Zico founder Mark Rampolla will step into an interim CEO role at plant-based snack food company Hail Merry, a brand where Rampolla is an investor.
In emails today to friends and colleagues, Sarah Chapin, the current CEO of the brand, announced that she will be stepping down. The full transfer is expected to take place by the time the company’s third quarter ends, on Sept. 30th.
Rampolla has been involved with the company for some time, having invested in the brand through his venture fund, Powerplant Ventures, last summer. According a fund overview, Powerplant invested $1.75 million in the brand, which was part of a $6 million round lead by private equity firm HBC Investments.
The move came because Chapin and Hail Merry founder Susan O’Brien, whom Rampolla jokingly called his “sisters,” asked him to.
“It’s not typical habit of any venture fund to step in and run a company, and it’s not our M.O.,” he said to NOSH. “It’s a temporary thing that’s necessary and at the request of the management team.”
Chapin will continue to advise Hail Merry in a board advisory role but decided to depart the Dallas, Texas-based brand in order to be closer to her family in North Carolina. She plans to consult for other brands, she said. In an exclusive interview with NOSH, Chapin noted that the move will “let me continue to be on the board of other public and private companies and be focused on the parts of Hail Merry where I can add the best value.”
While exact sales data for Hail Merry is not public, for “better-for-you” brands in their portfolio, Powerplant typically looks for companies with $1-$10 million in revenue and revenue growth of 30 percent.
Although Rampolla’s role will be temporary, the brand has no plans to begin its search for a new CEO until sometime in 2017. He said that “he’s prepared to do this as long as it takes.”
The goal for the rest of the year, noted Rampolla, is to come in with “fresh eyes” and “take a step back and say “Who are we, who do we want to become, and where do we go to start to put those pieces in place?’”
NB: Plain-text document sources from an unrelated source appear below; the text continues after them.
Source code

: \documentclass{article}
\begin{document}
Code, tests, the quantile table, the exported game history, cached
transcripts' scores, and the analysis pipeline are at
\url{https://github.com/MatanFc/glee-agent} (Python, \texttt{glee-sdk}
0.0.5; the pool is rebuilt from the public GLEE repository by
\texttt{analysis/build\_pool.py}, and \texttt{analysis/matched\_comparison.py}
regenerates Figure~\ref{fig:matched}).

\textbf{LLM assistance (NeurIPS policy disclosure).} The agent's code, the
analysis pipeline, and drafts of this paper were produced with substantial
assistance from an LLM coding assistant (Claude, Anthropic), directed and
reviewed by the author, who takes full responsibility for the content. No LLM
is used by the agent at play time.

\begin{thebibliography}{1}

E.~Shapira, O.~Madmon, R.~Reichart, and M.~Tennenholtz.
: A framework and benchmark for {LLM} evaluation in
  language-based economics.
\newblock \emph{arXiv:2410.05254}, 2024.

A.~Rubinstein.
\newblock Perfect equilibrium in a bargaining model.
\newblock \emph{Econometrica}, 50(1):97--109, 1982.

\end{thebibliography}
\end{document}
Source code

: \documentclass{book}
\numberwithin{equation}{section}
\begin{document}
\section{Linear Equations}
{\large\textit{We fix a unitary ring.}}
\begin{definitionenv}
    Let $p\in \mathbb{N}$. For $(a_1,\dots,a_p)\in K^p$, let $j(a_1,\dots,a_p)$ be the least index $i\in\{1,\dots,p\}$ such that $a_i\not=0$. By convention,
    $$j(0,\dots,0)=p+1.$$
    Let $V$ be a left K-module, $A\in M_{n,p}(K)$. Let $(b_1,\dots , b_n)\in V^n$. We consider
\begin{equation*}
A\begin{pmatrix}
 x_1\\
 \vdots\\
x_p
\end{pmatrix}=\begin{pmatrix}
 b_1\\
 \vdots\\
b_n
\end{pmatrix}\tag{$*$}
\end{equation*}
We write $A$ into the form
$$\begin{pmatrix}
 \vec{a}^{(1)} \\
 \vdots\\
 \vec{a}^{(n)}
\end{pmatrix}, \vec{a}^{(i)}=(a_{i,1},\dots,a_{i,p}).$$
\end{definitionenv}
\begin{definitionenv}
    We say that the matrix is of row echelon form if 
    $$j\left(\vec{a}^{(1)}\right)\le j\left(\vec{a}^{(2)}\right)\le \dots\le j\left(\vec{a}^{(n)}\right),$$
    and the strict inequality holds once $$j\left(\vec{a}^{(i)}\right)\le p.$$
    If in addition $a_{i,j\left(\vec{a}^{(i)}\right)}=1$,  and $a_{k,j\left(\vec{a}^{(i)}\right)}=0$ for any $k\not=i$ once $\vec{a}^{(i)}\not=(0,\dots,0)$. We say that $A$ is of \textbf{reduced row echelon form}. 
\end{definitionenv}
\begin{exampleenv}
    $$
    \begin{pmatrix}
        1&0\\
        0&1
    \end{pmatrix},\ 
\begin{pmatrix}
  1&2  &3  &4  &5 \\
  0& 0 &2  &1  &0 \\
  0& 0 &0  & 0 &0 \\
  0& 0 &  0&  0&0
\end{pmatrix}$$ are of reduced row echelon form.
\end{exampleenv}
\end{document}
Rampolla said he and the team will work on growing the brand in the natural channel initially, focusing on more marketing, consumer engagement and awareness. After that, the brand will focus on bringing the product line to a wider audience, which will include “democratizing” the product to make it more affordable and available. It’s a path that’s similar to the one he followed at Zico, where the brand eventually shifted from a premium product to a mainstream option.
“[It’s the] same product, same core brand, but hopefully with a burst of fresh energy and excitement and a great team to carry it forward.” he said, emphasizing that he’s not planning a brand overhaul. He also downplayed the idea that he might be seeking an exit strategy for the brand and its investors..
“In no way is this me coming in and flipping the business at all,” he said.“There’s a lot of runway and a lot of time. Our endgame is to see Hail Merry become a leading, better-for you food brand in the country. Could that mean acquisition? It could, but it doesn’t necessarily have to be.”
For now Rampolla is content to admit that he and the company don’t exactly know what the future holds or how it will play out, but 2017 will be an exciting growth phase. While the brand has seen fantastic growth, like the cookies and tarts Hail Merry makes, he said the company is “well formed, but it’s not completely baked yet.”